The code above showcases the quantization, saving, and subsequent evaluation of the quantized model. This allows you to gauge the performance of the model and how the quantization process impacts the outcome on the sequence classification task.

FAQ

1. Can AutoGPTQ handle only GPT-based models?

While AutoGPTQ was initially designed with GPT-based models in mind, the developers have extended its functionalities to accommodate a wider range of transformer models. This versatility stems from the modular design of the library, allowing it to be adapted for other models.

2. How do I customize AutoGPTQ for my specific use case?

AutoGPTQ allows customization by extending its classes and methods to support your specific needs. You can create custom classes inheriting from the base classes provided by AutoGPTQ and override the necessary methods.
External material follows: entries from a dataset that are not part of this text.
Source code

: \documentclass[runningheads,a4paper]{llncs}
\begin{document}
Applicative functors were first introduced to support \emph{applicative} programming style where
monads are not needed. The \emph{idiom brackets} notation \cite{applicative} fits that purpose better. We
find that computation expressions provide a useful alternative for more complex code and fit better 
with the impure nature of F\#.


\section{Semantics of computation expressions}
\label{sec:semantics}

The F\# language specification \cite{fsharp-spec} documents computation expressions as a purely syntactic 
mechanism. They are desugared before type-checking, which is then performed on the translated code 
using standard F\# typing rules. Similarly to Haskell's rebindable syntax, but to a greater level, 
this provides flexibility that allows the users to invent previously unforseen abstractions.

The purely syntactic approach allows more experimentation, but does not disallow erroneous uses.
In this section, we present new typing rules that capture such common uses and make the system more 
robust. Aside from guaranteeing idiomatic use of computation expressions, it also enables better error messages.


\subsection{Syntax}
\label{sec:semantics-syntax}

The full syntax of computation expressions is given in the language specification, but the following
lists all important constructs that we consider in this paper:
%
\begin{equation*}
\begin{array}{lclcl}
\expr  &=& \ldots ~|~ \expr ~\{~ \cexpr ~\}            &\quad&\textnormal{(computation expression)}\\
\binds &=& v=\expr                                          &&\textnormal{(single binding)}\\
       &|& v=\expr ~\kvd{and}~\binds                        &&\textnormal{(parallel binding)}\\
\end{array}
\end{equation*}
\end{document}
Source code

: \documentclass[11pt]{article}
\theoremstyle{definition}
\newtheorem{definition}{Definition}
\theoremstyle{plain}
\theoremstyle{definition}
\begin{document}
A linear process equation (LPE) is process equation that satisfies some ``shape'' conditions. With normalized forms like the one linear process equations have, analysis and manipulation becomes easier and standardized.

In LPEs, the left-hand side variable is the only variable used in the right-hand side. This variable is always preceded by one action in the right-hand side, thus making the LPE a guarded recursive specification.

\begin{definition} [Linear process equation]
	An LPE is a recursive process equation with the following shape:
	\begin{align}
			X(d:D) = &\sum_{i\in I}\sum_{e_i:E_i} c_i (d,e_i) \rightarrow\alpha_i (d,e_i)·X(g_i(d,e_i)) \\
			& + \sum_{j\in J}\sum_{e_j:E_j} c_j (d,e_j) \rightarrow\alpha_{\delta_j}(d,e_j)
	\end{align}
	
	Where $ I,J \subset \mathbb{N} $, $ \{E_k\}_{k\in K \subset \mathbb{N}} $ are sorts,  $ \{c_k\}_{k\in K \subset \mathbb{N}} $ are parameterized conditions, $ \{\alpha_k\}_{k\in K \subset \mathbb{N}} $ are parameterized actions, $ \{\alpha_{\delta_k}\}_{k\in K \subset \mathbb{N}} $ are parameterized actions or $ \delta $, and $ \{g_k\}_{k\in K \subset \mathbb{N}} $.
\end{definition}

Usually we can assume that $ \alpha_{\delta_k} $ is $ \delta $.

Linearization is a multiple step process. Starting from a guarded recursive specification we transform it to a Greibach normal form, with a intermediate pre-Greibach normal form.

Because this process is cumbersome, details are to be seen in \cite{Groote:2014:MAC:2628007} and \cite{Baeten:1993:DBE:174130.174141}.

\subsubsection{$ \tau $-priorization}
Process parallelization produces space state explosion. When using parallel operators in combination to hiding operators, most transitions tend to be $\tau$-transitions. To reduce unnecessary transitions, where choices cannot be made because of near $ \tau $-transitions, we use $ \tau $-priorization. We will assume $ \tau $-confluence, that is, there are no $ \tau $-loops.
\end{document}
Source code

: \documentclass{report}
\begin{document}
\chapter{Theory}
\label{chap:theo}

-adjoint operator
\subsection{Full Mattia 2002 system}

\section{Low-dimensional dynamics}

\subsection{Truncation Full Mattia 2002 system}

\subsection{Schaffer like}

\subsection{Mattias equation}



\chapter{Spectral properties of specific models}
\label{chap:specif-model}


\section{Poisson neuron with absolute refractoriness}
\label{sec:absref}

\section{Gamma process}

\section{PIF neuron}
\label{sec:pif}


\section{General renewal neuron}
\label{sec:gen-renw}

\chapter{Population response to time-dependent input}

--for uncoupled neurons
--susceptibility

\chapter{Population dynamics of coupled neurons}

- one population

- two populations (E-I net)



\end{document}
3. Will quantization affect the performance of my model?

Quantization does involve a trade-off between model performance and model size or computational efficiency. However, AutoGPTQ aims to minimize this impact. It provides options to evaluate your model on downstream tasks before and after quantization, helping ensure that the performance degradation is acceptable for your use case.

Conclusion

In conclusion, AutoGPTQ provides an effective and efficient way to quantize transformer models while maintaining performance standards on specific tasks. Its user-friendly API and customization capabilities make it a versatile tool for machine learning professionals aiming to optimize their models. Whether you're looking to reduce the storage requirements of your model or improve inference speed, AutoGPTQ can be an essential part of your toolkit.